--- What to produce ---
In the entries that follow, the lines from the one with "using Otsu algorithm|" through the one with "resulting binary image|" are the ones to write out, exactly and with both ends included. Nothing else should appear.

Saved entries:
____

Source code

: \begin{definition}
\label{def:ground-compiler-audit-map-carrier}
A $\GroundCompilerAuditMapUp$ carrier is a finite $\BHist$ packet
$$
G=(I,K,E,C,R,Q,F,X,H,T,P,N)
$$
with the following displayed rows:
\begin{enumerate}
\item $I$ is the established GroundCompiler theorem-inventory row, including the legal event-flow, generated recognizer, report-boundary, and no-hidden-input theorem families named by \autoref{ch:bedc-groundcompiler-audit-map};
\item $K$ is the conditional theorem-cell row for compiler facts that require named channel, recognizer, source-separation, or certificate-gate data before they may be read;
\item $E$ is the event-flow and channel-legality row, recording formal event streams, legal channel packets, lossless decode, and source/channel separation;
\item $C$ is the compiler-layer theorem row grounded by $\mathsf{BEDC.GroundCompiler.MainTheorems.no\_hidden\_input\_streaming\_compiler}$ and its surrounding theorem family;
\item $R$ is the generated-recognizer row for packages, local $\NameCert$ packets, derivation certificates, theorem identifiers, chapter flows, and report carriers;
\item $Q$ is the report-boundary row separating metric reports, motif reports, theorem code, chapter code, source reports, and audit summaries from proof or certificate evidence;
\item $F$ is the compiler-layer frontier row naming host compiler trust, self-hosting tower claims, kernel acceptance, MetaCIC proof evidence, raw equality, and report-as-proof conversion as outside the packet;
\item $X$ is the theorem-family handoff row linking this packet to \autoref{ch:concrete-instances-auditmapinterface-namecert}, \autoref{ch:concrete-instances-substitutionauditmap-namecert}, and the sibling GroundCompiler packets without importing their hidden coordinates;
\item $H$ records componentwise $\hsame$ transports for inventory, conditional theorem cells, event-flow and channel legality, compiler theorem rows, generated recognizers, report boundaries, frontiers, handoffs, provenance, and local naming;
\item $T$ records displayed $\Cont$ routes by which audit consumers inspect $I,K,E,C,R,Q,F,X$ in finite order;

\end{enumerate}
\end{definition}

____

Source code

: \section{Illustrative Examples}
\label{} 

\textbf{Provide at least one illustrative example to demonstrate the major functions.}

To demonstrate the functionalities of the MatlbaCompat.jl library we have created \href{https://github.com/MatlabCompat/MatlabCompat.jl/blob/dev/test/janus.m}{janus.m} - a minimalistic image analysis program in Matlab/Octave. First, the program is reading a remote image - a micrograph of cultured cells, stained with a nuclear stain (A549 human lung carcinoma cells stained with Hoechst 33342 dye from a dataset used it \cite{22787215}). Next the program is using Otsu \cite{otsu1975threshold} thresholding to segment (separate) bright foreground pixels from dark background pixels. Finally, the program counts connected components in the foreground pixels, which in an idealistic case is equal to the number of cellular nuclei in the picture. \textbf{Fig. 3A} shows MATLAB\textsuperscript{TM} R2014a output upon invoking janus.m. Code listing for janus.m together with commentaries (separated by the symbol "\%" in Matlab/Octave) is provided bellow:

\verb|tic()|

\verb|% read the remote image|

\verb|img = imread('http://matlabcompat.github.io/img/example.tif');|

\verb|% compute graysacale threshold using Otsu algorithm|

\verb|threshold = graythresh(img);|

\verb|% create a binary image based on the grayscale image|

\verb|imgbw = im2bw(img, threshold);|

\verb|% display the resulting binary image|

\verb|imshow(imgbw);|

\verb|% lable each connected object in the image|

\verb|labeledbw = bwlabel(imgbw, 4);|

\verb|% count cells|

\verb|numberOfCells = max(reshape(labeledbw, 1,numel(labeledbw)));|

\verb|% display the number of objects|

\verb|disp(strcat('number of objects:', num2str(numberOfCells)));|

____

--- Solution to this problem ---
\verb|% compute graysacale threshold using Otsu algorithm|

\verb|threshold = graythresh(img);|

\verb|% create a binary image based on the grayscale image|

\verb|imgbw = im2bw(img, threshold);|

\verb|% display the resulting binary image|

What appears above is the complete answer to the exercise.